Data listing section start

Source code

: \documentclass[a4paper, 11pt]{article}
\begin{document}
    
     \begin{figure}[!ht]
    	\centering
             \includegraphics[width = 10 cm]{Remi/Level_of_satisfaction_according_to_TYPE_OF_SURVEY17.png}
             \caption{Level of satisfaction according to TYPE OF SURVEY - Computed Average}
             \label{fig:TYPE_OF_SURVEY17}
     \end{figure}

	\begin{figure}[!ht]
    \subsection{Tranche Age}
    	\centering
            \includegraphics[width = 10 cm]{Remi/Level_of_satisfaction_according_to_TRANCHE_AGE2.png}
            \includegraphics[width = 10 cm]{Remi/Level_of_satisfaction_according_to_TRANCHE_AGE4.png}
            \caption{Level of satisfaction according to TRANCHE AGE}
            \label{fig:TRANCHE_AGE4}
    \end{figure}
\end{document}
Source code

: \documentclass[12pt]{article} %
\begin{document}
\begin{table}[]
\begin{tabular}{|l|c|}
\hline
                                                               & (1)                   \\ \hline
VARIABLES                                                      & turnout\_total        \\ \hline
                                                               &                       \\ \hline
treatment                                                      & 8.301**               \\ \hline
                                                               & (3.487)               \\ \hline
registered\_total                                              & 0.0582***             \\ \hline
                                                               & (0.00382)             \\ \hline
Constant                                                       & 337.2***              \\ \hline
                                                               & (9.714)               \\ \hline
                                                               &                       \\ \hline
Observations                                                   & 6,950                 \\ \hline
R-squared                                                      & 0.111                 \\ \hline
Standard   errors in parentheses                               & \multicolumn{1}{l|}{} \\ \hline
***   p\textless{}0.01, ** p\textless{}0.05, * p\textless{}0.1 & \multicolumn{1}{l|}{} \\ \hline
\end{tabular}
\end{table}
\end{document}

Data listing section end

### Task objective
All of the records should be repeated precisely as written.

### Problem solution
Source code

: \documentclass[a4paper, 11pt]{article}
\begin{document}
    
     \begin{figure}[!ht]
    	\centering
             \includegraphics[width = 10 cm]{Remi/Level_of_satisfaction_according_to_TYPE_OF_SURVEY17.png}
             \caption{Level of satisfaction according to TYPE OF SURVEY - Computed Average}
             \label{fig:TYPE_OF_SURVEY17}
     \end{figure}

	\begin{figure}[!ht]
    \subsection{Tranche Age}
    	\centering
            \includegraphics[width = 10 cm]{Remi/Level_of_satisfaction_according_to_TRANCHE_AGE2.png}
            \includegraphics[width = 10 cm]{Remi/Level_of_satisfaction_according_to_TRANCHE_AGE4.png}
            \caption{Level of satisfaction according to TRANCHE AGE}
            \label{fig:TRANCHE_AGE4}
    \end{figure}
\end{document}
Source code

: \documentclass[12pt]{article} %
\begin{document}
\begin{table}[]
\begin{tabular}{|l|c|}
\hline
                                                               & (1)                   \\ \hline
VARIABLES                                                      & turnout\_total        \\ \hline
                                                               &                       \\ \hline
treatment                                                      & 8.301**               \\ \hline
                                                               & (3.487)               \\ \hline
registered\_total                                              & 0.0582***             \\ \hline
                                                               & (0.00382)             \\ \hline
Constant                                                       & 337.2***              \\ \hline
                                                               & (9.714)               \\ \hline
                                                               &                       \\ \hline
Observations                                                   & 6,950                 \\ \hline
R-squared                                                      & 0.111                 \\ \hline
Standard   errors in parentheses                               & \multicolumn{1}{l|}{} \\ \hline
***   p\textless{}0.01, ** p\textless{}0.05, * p\textless{}0.1 & \multicolumn{1}{l|}{} \\ \hline
\end{tabular}
\end{table}
\end{document}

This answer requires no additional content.